These findings, to be published in the next issue of the scientific journal Cell Reports and highlighted on the journal's cover, show the potential to be gained from using bacteria's own language to communicate with, control and exploit the multitude of microbes that live inside of the human gut.
Bacteria were long seen as predominantly harmful organisms, responsible for many illnesses across the world, a picture that's has been changing over the last 10 years.
Scientists are now reporting many beneficial characteristics of certain bacterial species, in particular, in the intestine. These microbes can be seen as tiny lodgers in the gut, helping the body to get the most out of ingested food and protecting from opportunistic invaders that cause disease. "When we lose some of these lodgers: by taking antibiotics or changing our diet, for example, the resulting imbalance in the community of bacteria can leave us at risk of infection, inflammatory bowel disease, obesity, or cancer," Xavier says.
One way bacteria can interact is through a sort of chemical language. Bacteria can produce and interchange small molecules (autoinducers). Detection by other bacteria enables these microbes to synchronously regulate behaviors in the community (quorum sensing).
Many of these signals are specific to individual species of bacteria, but the production of and response to one molecule, Autoinducer-2 (AI-2) can be seen throughout the bacterial kingdom. As this signal, AI-2, can foster inter-species bacterial communication and enable bacteria to modify behaviors, the research team led by Xavier investigated the role of AI-2 as a language to communicate between bacteria in the mammalian gut.
"We know that bacteria can interact with each other in our test tubes in the lab," says Jessica Thompson, PhD, one of the first co-workers in this study, "the big question was if it would happen inside the body, and what these conversations might mean for us, the bacteria's hosts."

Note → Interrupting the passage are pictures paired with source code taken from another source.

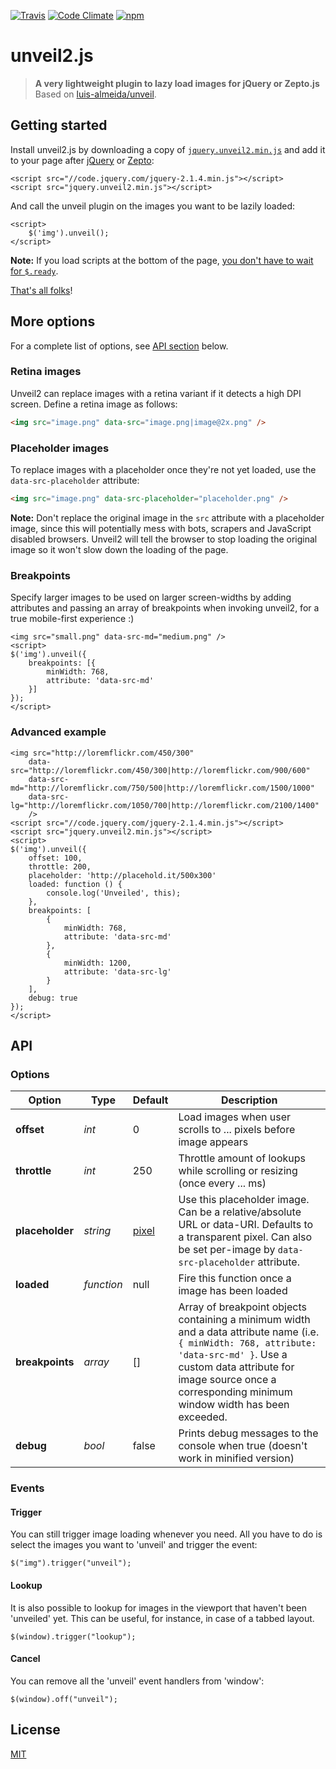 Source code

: [![Travis](https://img.shields.io/travis/nabble/unveil2.svg)](https://travis-ci.org/nabble/unveil2)
[![Code Climate](https://img.shields.io/codeclimate/github/nabble/unveil2.svg)](https://codeclimate.com/github/nabble/unveil2)
[![npm](https://img.shields.io/npm/v/unveil2.svg)](https://www.npmjs.com/package/unveil2)

# unveil2.js

> __A very lightweight plugin to lazy load images for jQuery or Zepto.js__
> Based on [luis-almeida/unveil](https://github.com/luis-almeida/unveil).

## Getting started

Install unveil2.js by downloading a copy of [`jquery.unveil2.min.js`](https://raw.githubusercontent.com/nabble/unveil2/develop/dist/jquery.unveil2.min.js) and add it to your page after [jQuery](http://jquery.com) or [Zepto](http://zeptojs.com):

```
<script src="//code.jquery.com/jquery-2.1.4.min.js"></script>
<script src="jquery.unveil2.min.js"></script>
```

And call the unveil plugin on the images you want to be lazily loaded:

```
<script>
    $('img').unveil();
</script>
```

__Note:__ If you load scripts at the bottom of the page, [you don't have to wait for `$.ready`](http://stackoverflow.com/a/9558601/938297).

[That's all folks](https://www.youtube.com/watch?v=gBzJGckMYO4)!

## More options

For a complete list of options, see [API section](#api) below.

### Retina images

Unveil2 can replace images with a retina variant if it detects a high DPI screen. Define a retina image as follows:

```html
<img src="image.png" data-src="image.png|image@2x.png" />
```

### Placeholder images

To replace images with a placeholder once they're not yet loaded, use the `data-src-placeholder` attribute:

```html
<img src="image.png" data-src-placeholder="placeholder.png" />
```

__Note:__ Don't replace the original image in the `src` attribute with a placeholder image, since this will potentially mess with bots, scrapers and JavaScript disabled browsers. Unveil2 will tell the browser to stop loading the original image so it won't slow down the loading of the page.

### Breakpoints

Specify larger images to be used on larger screen-widths by adding attributes and passing an array of breakpoints when invoking unveil2, for a true mobile-first experience :)

```
<img src="small.png" data-src-md="medium.png" />
<script>
$('img').unveil({
    breakpoints: [{
        minWidth: 768,
        attribute: 'data-src-md'
    }]
});
</script>
```

### Advanced example

```
<img src="http://loremflickr.com/450/300"
    data-src="http://loremflickr.com/450/300|http://loremflickr.com/900/600"
    data-src-md="http://loremflickr.com/750/500|http://loremflickr.com/1500/1000"
    data-src-lg="http://loremflickr.com/1050/700|http://loremflickr.com/2100/1400"
    />
<script src="//code.jquery.com/jquery-2.1.4.min.js"></script>
<script src="jquery.unveil2.min.js"></script>
<script>
$('img').unveil({
    offset: 100,
    throttle: 200,
    placeholder: 'http://placehold.it/500x300'
    loaded: function () {
        console.log('Unveiled', this);
    },
    breakpoints: [
        {
            minWidth: 768,
            attribute: 'data-src-md'
        },
        {
            minWidth: 1200,
            attribute: 'data-src-lg'
        }
    ],
    debug: true
});
</script>
```

## API

### Options

| Option          | Type       | Default | Description |
|-----------------|------------|---------|-------------|
| **offset**      | _int_      | 0       | Load images when user scrolls to ... pixels before image appears
| **throttle**    | _int_      | 250     | Throttle amount of lookups while scrolling or resizing (once every ... ms)
| **placeholder** | _string_   | [pixel](http://stackoverflow.com/a/13139830/938297) | Use this placeholder image. Can be a relative/absolute URL or data-URI. Defaults to a transparent pixel. Can also be set per-image by `data-src-placeholder` attribute.
| **loaded**      | _function_ | null    | Fire this function once a image has been loaded
| **breakpoints** | _array_    | []      | Array of breakpoint objects containing a minimum width and a data attribute name (i.e. `{ minWidth: 768, attribute: 'data-src-md' }`. Use a custom data attribute for image source once a corresponding minimum window width has been exceeded.
| **debug**       | _bool_     | false   | Prints debug messages to the console when true (doesn't work in minified version)

### Events

#### Trigger

You can still trigger image loading whenever you need. All you have to do is select the images you want to 'unveil' and trigger the event:

```
$("img").trigger("unveil");
```

#### Lookup

It is also possible to lookup for images in the viewport that haven't been 'unveiled' yet. This can be useful, for instance, in case of a tabbed layout.

```
$(window).trigger("lookup");
```

#### Cancel

You can remove all the 'unveil' event handlers from 'window':

```
$(window).off("unveil");
```

## License

[MIT](http://opensource.org/licenses/MIT)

Using the laboratory mouse as a model organism, the researchers were able to confirm that AI-2 is produced and sensed by Escherichia coli (E. coli) bacteria in the gut.
Next, the researchers addressed whether this molecule could influence the composition of bacterial species in the gut after antibiotic treatment. The vast majority of bacterial species present in the mouse gut belong to two main groups -- Bacteroidetes and Firmicutes. The researchers observed that upon treatment with streptomycin, a powerful antibiotic known to cause imbalances in the gut bacterial community, the diversity of species decreased substantially, and almost all of the species that remained after the treatment belonged to the Bacteroidetes group.

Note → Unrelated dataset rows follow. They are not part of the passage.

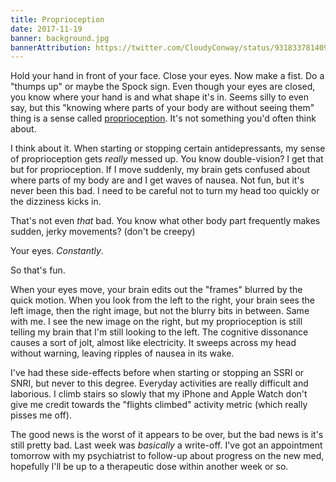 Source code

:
 ```yaml
---
title: Proprioception
date: 2017-11-19
banner: background.jpg
bannerAttribution: https://twitter.com/CloudyConway/status/931833781409013760
---
```



Hold your hand in front of your face. Close your eyes. Now make a fist. Do a "thumps up" or maybe the Spock sign. Even though your eyes are closed, you know where your hand is and what shape it's in. Seems silly to even say, but this "knowing where parts of your body are without seeing them" thing is a sense called [proprioception][wiki]. It's not something you'd often think about.


I think about it. When starting or stopping certain antidepressants, my sense of proprioception gets _really_ messed up. You know double-vision? I get that but for proprioception. If I move suddenly, my brain gets confused about where parts of my body are and I get waves of nausea. Not fun, but it's never been this bad. I need to be careful not to turn my head too quickly or the dizziness kicks in.

That's not even _that_ bad. You know what other body part frequently makes sudden, jerky movements? (don't be creepy) 

Your eyes. _Constantly_.

So that's fun.

When your eyes move, your brain edits out the "frames" blurred by the quick motion. When you look from the left to the right, your brain sees the left image, then the right image, but not the blurry bits in between. Same with me. I see the new image on the right, but my proprioception is still telling my brain that I'm still looking to the left. The cognitive dissonance causes a sort of jolt, almost like electricity. It sweeps across my head without warning, leaving ripples of nausea in its wake.

I've had these side-effects before when starting or stopping an SSRI or SNRI, but never to this degree. Everyday activities are really difficult and laborious. I climb stairs so slowly that my iPhone and Apple Watch don't give me credit towards the "flights climbed" activity metric (which really pisses me off).

The good news is the worst of it appears to be over, but the bad news is it's still pretty bad. Last week was _basically_ a write-off. I've got an appointment tomorrow with my psychiatrist  to follow-up about progress on the new med, hopefully I'll be up to a therapeutic dose within another week or so.

[wiki]: https://en.wikipedia.org/wiki/Proprioception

Remarkably, this community imbalance was reduced when mice were fed E. coli that could produce large amounts of AI-2.
These findings suggest that native bacterial signals might provide useful tools to restore or protect our beneficial bacteria from damage inflicted by antibiotics. For PhD student Ana Rita Oliveira, also co-first author of this study, "these results showed that bacteria chit-chat, using AI-2 as a language, was able to modulate the composition of gut bacteria. This is the first time that bacterial communication has been shown to have an impact upon the balance of species in the gut microbiota."
"This works shows that by manipulating bacteria's chemical language we can manipulate the composition of the gut microbial community," Xavier says. "Particularly exciting was the finding that increasing the universal bacterial signal AI-2 favored a group of bacteria, which we know is essential for protecting the host from many infectious and inflammatory agents."
Xavier expects that by further understanding the mechanisms involved, "we will be able to design strategies to ameliorate the effect of antibiotics against the "good bacteria" and use them to fight disease."